One Minute Reflection – 20 April – Tuesday of the Third Week of Easter, Readings: Acts 7:51–8:1, Psalm 31:3-4, 6-8, 17, 21, John 6:30-35
“I am the bread of life, whoever comes to me shall not hunger and whoever believes in me shall never thirst.” … John 6:35
REFLECTION – “God, – Whose nature is goodness, Whose substance is love and Whose whole life is benevolence – sent His own Son into the world, the bread of angels, “because of the great love he had for us” (Eph 2,4), because He wanted to show us the meekness of His nature and the affection He has for His children. “For God so loved the world that he gave his only Son” (Jn 3,16).

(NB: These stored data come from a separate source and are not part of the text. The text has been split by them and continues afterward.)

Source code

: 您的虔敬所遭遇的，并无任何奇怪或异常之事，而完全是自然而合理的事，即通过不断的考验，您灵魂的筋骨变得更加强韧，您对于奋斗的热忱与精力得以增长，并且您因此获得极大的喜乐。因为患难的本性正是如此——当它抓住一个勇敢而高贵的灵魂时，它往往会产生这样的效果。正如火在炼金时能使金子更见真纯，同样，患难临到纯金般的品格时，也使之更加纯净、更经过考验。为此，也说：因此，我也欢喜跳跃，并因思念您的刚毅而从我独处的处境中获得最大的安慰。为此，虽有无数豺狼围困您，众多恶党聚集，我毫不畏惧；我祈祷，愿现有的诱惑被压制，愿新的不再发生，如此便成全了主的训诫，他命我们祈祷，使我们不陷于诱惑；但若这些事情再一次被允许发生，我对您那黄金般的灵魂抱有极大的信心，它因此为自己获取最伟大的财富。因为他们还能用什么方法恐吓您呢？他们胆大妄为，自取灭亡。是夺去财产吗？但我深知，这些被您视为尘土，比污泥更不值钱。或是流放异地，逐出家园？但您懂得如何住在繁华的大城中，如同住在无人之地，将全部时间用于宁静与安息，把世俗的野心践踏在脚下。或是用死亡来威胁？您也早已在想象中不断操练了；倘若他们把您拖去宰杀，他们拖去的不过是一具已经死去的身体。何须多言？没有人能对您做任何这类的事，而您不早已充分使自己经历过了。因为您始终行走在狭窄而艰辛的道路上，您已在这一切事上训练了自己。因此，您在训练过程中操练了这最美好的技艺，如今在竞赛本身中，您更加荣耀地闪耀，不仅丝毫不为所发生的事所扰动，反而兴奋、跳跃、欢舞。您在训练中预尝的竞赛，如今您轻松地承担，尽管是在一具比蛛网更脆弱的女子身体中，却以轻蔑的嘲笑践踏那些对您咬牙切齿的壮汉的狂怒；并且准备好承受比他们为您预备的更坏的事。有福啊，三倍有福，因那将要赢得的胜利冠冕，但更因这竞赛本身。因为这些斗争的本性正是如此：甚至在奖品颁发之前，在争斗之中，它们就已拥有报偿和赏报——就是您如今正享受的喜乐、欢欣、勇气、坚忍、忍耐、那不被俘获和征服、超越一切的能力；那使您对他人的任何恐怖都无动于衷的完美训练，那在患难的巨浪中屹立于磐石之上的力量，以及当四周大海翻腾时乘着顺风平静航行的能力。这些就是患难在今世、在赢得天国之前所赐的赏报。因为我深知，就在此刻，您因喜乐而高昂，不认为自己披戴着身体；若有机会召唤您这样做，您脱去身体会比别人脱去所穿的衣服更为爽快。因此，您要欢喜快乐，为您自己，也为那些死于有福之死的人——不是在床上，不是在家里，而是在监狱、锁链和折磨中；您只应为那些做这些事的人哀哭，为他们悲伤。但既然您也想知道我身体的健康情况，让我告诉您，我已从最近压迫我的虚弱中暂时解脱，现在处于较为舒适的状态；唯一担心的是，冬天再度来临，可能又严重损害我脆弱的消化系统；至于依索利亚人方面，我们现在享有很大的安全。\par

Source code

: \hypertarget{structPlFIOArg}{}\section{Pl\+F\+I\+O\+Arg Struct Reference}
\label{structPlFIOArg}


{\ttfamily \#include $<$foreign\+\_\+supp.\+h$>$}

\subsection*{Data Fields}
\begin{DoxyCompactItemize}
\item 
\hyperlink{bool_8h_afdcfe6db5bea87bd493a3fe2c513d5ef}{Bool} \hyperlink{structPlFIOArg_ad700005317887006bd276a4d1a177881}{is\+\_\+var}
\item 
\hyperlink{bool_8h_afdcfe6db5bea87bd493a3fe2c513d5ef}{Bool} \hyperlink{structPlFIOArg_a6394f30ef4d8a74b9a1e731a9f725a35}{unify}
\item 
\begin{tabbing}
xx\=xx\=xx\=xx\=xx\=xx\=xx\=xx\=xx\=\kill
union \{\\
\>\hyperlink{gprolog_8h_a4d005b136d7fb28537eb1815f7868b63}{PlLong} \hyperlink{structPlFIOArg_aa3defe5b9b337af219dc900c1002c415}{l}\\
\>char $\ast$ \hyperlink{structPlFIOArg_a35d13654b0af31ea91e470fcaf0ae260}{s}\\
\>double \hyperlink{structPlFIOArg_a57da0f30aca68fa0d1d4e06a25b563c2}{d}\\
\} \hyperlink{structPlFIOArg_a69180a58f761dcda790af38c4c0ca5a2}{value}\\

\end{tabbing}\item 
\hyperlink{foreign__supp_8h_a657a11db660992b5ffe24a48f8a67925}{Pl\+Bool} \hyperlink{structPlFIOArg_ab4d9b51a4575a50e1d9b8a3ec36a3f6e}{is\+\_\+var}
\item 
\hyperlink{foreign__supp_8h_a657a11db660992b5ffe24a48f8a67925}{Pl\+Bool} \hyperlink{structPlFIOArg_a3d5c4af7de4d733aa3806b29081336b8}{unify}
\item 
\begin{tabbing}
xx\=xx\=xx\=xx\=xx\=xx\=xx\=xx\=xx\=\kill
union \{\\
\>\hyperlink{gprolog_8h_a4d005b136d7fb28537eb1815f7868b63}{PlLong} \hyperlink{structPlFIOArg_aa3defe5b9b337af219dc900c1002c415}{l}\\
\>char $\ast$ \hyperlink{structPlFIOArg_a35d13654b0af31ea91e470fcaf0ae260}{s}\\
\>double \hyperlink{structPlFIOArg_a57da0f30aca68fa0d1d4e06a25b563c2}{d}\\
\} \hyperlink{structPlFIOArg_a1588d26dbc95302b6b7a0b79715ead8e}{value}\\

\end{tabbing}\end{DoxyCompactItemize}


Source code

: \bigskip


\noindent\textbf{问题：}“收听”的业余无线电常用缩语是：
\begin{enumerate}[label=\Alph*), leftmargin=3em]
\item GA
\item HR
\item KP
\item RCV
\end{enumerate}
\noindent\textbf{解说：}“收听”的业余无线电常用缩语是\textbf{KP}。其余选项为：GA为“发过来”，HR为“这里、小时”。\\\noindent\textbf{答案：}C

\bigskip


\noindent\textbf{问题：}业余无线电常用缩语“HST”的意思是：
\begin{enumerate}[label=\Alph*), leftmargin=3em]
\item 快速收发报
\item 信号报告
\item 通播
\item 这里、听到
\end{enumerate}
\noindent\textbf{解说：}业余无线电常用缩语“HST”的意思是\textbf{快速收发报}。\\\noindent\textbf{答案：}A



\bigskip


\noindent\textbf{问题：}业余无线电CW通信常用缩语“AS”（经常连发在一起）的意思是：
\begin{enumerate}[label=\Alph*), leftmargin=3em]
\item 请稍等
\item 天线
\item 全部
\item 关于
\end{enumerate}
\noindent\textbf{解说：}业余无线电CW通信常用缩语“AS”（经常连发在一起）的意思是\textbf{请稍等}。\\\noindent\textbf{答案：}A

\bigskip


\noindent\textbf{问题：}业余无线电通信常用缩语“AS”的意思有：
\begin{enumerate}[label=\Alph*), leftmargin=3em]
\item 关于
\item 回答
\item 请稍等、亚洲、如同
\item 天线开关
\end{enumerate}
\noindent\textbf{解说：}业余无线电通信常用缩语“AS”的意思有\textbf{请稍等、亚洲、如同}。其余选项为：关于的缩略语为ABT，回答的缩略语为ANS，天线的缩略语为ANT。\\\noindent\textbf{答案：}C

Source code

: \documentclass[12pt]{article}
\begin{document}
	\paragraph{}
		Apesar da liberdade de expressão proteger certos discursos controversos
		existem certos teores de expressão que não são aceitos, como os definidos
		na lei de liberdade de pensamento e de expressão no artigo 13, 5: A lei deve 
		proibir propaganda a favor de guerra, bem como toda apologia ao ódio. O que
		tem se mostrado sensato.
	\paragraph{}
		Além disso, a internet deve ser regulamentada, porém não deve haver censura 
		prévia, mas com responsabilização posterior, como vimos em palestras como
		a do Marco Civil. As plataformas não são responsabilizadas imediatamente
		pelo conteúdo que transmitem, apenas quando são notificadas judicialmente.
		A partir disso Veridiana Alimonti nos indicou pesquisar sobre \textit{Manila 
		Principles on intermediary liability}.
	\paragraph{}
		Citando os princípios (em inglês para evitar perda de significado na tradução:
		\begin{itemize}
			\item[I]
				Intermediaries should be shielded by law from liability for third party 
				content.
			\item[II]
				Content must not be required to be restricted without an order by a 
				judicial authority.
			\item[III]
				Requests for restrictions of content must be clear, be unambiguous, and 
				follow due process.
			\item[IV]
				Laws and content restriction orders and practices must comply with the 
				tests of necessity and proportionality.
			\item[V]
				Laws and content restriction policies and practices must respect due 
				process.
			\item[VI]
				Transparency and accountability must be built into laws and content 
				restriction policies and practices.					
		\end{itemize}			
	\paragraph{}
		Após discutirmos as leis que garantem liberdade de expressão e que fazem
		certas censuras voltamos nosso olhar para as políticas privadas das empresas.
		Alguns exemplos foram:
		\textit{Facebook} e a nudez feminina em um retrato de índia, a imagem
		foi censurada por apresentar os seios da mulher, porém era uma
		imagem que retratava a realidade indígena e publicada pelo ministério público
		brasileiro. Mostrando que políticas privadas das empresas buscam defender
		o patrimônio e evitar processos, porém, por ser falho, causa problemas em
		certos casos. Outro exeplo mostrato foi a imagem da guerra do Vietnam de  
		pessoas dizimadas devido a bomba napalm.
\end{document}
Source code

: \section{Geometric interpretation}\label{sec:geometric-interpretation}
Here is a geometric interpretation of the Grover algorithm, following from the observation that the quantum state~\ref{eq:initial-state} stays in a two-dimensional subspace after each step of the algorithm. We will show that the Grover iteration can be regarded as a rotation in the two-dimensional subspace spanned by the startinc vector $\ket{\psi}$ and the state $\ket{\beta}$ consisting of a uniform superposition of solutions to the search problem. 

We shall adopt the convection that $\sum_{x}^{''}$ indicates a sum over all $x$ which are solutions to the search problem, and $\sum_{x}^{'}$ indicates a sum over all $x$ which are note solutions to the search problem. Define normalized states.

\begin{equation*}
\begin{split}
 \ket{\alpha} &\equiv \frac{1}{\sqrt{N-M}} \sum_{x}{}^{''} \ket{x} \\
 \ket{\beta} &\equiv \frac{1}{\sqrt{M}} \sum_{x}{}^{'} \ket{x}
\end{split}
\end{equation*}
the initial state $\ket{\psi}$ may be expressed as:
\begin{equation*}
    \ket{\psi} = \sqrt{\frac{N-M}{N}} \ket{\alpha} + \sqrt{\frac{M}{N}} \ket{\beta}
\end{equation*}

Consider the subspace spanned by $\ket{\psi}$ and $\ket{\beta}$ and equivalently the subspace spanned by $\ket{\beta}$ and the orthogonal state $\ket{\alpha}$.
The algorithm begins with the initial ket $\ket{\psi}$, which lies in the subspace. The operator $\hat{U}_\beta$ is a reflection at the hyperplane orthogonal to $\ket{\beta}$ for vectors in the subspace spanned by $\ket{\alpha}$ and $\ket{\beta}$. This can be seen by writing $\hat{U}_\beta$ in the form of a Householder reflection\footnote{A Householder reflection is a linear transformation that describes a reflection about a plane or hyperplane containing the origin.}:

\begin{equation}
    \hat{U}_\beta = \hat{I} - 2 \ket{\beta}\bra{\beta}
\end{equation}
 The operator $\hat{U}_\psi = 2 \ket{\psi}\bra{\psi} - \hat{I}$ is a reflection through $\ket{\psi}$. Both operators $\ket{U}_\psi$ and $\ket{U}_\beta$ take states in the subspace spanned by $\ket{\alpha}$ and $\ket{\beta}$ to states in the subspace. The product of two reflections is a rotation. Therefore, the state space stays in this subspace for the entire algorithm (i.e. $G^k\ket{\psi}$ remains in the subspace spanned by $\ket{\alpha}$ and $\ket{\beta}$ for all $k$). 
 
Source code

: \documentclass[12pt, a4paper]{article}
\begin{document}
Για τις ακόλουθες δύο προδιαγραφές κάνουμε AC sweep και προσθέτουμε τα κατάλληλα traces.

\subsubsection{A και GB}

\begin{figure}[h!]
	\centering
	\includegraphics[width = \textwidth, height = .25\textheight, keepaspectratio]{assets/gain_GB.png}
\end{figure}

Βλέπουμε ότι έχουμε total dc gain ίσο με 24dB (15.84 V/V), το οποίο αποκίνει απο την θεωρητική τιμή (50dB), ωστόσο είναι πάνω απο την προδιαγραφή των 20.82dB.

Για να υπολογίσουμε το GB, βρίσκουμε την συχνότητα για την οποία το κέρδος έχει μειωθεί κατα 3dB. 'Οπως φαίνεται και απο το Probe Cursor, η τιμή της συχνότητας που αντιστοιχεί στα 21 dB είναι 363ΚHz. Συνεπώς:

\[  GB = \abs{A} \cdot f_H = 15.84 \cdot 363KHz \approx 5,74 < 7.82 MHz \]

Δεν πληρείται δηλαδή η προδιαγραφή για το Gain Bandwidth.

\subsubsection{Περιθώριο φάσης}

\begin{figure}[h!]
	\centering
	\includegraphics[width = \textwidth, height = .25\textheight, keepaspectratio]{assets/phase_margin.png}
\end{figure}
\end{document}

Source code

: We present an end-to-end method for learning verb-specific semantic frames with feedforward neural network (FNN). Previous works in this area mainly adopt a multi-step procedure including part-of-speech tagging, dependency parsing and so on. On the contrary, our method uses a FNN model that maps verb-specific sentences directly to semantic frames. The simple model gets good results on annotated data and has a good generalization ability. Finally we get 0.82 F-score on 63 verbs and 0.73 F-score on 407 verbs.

This is the real bread that the Lord sent from heaven so that we may eat it…; this is what God, in His goodness, has prepared for the poor (Ps 67,9s). For Christ, who came down form heaven for all men and to the level of each one, attracts everything to Himself through His inexpressible goodness; He does not reject anybody and He receives all men who wish to repent. He gives all those who receive Him, the most delicious taste. He is the only one who can fulfill all our desires… and, He adapts Himself in different ways, to one and the other, according to the tendencies, the desires and the appetites of each one…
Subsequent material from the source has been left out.